Adaptor: Add MySQL #515

Merged
merged 101 commits into from May 26, 2022
Merged

Adaptor: Add MySQL #515

merged 101 commits into from May 26, 2022

Conversation

atomicules
Copy link
Collaborator

@atomicules atomicules commented Apr 21, 2022

I think this is at the point now where it's ready for review even if we don't merge yet.
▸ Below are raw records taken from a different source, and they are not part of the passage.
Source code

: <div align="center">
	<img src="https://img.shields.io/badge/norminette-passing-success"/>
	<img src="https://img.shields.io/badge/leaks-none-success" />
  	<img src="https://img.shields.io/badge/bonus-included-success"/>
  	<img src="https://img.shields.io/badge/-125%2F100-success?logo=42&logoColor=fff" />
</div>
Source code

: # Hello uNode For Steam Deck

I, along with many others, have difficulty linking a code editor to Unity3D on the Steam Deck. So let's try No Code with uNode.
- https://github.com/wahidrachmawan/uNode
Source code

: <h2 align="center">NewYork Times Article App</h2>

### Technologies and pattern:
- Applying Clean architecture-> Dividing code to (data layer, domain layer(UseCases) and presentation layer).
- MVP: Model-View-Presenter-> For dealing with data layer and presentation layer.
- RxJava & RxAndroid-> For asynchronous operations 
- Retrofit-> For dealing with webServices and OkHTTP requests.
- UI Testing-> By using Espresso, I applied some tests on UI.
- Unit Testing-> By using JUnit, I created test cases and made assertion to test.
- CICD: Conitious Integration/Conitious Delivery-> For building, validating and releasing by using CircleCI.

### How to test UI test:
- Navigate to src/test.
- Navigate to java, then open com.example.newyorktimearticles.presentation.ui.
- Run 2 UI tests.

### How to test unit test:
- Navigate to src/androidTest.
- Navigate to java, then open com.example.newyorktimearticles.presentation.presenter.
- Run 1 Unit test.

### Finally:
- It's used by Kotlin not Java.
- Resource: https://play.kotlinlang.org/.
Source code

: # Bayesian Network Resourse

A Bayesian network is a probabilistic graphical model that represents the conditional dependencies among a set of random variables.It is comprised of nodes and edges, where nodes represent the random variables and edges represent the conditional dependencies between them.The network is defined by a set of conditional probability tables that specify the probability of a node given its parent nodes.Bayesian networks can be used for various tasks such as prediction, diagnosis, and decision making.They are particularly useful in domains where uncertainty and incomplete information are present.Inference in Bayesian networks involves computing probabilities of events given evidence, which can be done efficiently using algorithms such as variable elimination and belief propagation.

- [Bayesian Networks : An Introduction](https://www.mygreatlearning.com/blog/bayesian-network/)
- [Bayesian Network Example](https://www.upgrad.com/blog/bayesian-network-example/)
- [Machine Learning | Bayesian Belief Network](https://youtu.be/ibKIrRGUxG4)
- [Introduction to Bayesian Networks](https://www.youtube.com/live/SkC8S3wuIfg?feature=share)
There is obviously a LOT to review so will try to go over the main things worth looking at and considering:

  • This MySQL adaptor was built using the Postgresql one as a basis
  • You can follow the commit history to see how it was developed. But basically I copied the basic files over (client.go, mysql.go, reader.go, session.go, writer.go) from Postgresql (obviously renamed to mysql.go) and then added a test file at a time and used the tests to help me develop each file. Started with client first as that was easiest
  • Does it make sense that we have all this special handling in reader_test.go whereas Postgresql doesn't? I'm undecided. On the one hand I think this shouldn't be required as reader.go should do whatever is necessary, but on the other hand we don't necessarily specify how we are storing things at the Transporter level (i.e. compatibility layer between all adaptors, Golang native types). Maybe that should be in casifyValue instead? Could do with another pair of eyes, etc on this. In writing that comment I talked myself into changing things. See: c3fabd2 but I still welcome someone else's opinion on this.
  • It's worth looking through all the comments to see if that gives further things to think about. There are a lot of comments in tailer.go
  • Is any of the resumemap stuff relevant? To Postgresql either?
  • Uses go-mysql-org/go-mysql as a driver over go-sql-driver/mysql because the former supports replication. Currently references a specific commit rather than a release tag as TLS support for the driver has only just been merged in.
  • There are some TODOs left in the code, but I don't think these are things that need fixing right now. They are things that could be followed up with later. But you might disagree. Most are in tailer.go.
  • Performance is probably similar to Postgresql. I.e. we aren't doing any bulk inserts yet.
  • It has been tested with this test dataset copying between two DBaaS providers MySQLs using TLS connections and with tailing.
  • It runs SET FOREIGN_KEY_CHECKS=0; at the start of a session on the sink
  • It requires the connecting user to be able to read the binlog for tailing. Some DBaaS providers might not provide this right now
  • It's only been tested with a mysql sink and source. Unsure how it functions between other DB types. I don't think that should stop merging, but I could perhaps add a caveat to the mysql README about that.
  • Regarding handling binlog rotation, testing has shown that the replication/binlogsyncer handles this
  • Per Postgresql (and MongoDB?) need to create the destination database and table structure first. We could handle this in Transporter, but per the other adaptors probably makes sense to handle that in some other place, e.g. Code that references Transporter.

Fixes: #76

Required for all PRs:

  • CHANGELOG.md updated (feel free to wait until changes have been reviewed by a maintainer)
  • README.md updated (if needed)

- Copy files, don't bother with tests except client for now
- Change names from Postgresq, pq, etc to MySQL, etc
- Use github.com/go-sql-driver/mysql
- Don't bother with tailing for now
- Move the `casifyValue` function from tailing.go to reader.go since it seems it's needed even without tailing.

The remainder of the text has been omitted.